Agritech is another area which has shown potential with number of emerging companies in this space. Finistere Ventures from the US and ISIF, an Irish sovereign development fund have partnered up, launching a USD 24m investment fund to help agritech companies maximise their potential and exploit growth opportunities in international markets.
There is no doubt Brexit initially had a slowing effect on M&A transactions as companies adopted a cautious “wait and see” approach to events. However, despite the ongoing Brexit cloud, the Irish agrifood and beverage sector experienced a significant uplift of M&A activity over the last 12 months, with a significant proportion of these deals being cross-border.
This has been driven in part by the need for market consolidation in certain industries and by others seeking to diversify and develop an international footprint, looking for new customers and markets.
Furthermore, there are more funding options available than any time in the recent past. There is a large pool of uninvested growth capital finance available from equity providers, both locally and internationally, to support ambitious Irish food companies that can demonstrate growth potential in global markets.
In terms of notable deals, there were a significant number of transactions in the protein processing sector. ABP, one of Europe’s leading privately owned beef processors, made acquisitions in Poland and the UK.

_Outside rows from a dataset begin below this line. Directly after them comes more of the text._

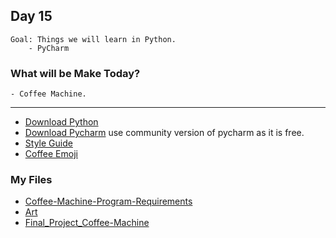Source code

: ## Day 15

    Goal: Things we will learn in Python.
        - PyCharm

### What will be Make Today?
    - Coffee Machine.

----------------------------------------------------------------------------------------
- [Download Python](https://www.python.org/downloads/)
- [Download Pycharm](https://www.jetbrains.com/pycharm/download/)
      use community version of pycharm as it is free.
- [Style Guide](https://www.python.org/dev/peps/pep-0008/)
- [Coffee Emoji](https://emojipedia.org/hot-beverage/)


### My Files

- [Coffee-Machine-Program-Requirements](Coffee-Machine-Program-Requirements.pdf)
- [Art](Art.py)
- [Final_Project_Coffee-Machine](Final_Project_Coffee-Machine.py)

Another major player in the Irish meat space, Dawn Meats, acquired Dunbia’s beef and lamb processing division in Ireland and entered into a strategic partnership with Dunbia to service the UK market as well. Capvest purchased a leading player in the pork sector, Karo Group, who have operations in Northern Ireland and the UK. 2017 also saw the sale of Irish-based chicken processors Moypark to Pilgrim Pride for USD 1bn and Carton Group to Scandi Standard AB, a Swedish-listed business. There is no doubt that some of the aforementioned deals are seeking to mitigate in part, any post-Brexit impacts.

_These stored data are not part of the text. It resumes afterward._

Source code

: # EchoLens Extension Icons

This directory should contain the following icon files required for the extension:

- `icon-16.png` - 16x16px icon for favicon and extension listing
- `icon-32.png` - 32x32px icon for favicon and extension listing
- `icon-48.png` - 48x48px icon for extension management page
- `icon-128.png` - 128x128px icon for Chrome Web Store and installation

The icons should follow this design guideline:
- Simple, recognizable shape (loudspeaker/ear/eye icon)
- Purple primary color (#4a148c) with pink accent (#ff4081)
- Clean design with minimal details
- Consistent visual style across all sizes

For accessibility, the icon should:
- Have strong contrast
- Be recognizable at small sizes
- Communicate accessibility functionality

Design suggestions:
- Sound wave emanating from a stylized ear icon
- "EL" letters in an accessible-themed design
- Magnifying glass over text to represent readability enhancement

In the food service, prepared/consumer foods area, Mayfair Equity Partners in the UK acquired a majority stake in Promise Gluten Free, a bakery business based in Donegal, for a reported USD 120m. At the back end of the year Musgrave, a leading retail/food distribution group, announced the acquisition of La Rousse Foods and Lily O’Brien’s, the Irish manufacturer of premium chocolate and desserts, agreed to be acquired by Colian Holding SA, listed on the Warsaw Stock Exchange. Kerry Group, Total Produce, Glanbia plc and Valeo Foods were all involved in a number of deals throughout the US, UK and Europe.
The drinks industry saw significant investment by private equity and family office funds alike, along with international trade players. Renegade Waterford Distillery raised USD 24m investment, Teelings Whiskey received investment from Bacardi and Spanish drinks group Hijos de Rivera acquired a minority stake in well-known Irish craft beer brand O’Hara, owned by Carlow Brewing company.
We expect M&A activity to be buoyant again in 2018 with a significant portion of cross-border deals. Despite the ongoing challenges faced by certain sub-sectors of the Irish food industry, there is a growing level of confidence amongst Irish companies to scale and diversify beyond the traditional UK market, which they are increasingly
doing through M&A activity. Furthermore, Irish food and drink companies will continue to be attractive targets for both UK and international suitors as they seek to maintain free access to EU markets.
There is no doubt the uncertainty of Brexit will disrupt M&A transactions. However, it will also create new opportunities for those seeking to adapt.